Closed ajdapretnar closed 3 years ago

ajdapretnar commented 3 years ago
Screen Shot 2020-12-16 at 10 02 49
janezd commented 3 years ago

It is not entirely clear what should this visualization look like.

The variable has values 1, 2, 3, 4, 5, 6, 7, 8, 24. For variables with so few distinct values, the widget can also assign have one bin for each value. But what is the bin width in this case? (Note that the x axis is not categorical.)

janezd commented 3 years ago

Or, in general, consider a variable whose distinct values are [1.5, 1.8, 2, 2.34, 10]. With one value per bin, what is the expected bin width?

I would tend to say this works as expected, but with unexpected results. We can add an information icon, explaining that each bin represents one unique value.

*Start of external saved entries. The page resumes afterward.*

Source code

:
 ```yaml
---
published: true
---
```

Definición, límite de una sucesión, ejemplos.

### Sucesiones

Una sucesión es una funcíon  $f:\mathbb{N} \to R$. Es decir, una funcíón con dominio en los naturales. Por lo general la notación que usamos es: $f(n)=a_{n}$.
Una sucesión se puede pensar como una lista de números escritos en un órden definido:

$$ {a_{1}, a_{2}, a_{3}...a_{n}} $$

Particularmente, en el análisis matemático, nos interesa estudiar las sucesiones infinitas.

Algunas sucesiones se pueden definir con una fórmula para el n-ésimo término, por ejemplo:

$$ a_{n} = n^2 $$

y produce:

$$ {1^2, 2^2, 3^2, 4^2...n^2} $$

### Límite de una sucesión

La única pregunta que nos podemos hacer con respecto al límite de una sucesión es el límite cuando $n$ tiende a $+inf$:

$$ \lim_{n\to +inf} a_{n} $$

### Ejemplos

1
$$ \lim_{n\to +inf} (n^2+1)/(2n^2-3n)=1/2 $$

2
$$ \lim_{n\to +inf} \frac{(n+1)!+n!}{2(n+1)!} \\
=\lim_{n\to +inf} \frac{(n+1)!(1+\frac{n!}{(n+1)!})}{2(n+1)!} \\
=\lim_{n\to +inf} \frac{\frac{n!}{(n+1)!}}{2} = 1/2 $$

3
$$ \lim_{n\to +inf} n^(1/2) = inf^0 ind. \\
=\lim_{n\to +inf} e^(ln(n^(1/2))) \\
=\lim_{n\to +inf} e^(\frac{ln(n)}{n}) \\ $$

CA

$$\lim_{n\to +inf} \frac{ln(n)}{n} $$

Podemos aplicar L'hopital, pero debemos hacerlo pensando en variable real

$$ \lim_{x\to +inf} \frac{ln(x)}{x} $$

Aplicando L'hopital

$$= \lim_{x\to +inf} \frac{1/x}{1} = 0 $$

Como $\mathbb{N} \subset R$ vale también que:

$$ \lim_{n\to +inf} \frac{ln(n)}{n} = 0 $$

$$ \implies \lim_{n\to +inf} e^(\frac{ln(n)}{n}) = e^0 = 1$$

ajdapretnar commented 3 years ago

This doesn't happen only for single value per bin. I have a dataset with 56108 instances. The default visualization for a certain variable creates the following bins:

I would expect the following default bins: (, 49), [49, 50), [50, 51), [51, 52), [52,)

ajdapretnar commented 3 years ago

Alternatively, I would expect the bin not to stretch more than the other bins. If a bin represents a single value, then its width should be the same as other bins. For RAD, the first seven bins should be a single large bin, or the final two bins should be two narrow bins with empty space in between. No?

janezd commented 3 years ago

This doesn't happen only for single value per bin.

If bins' boundaries are not round decimal numbers, I guess they must represent single values. Don't you by chance have just 9 distinct values in your data? (We're not talking about single instances but about single values, right?.)

If a bin represents a single value, then its width should be the same as other bins.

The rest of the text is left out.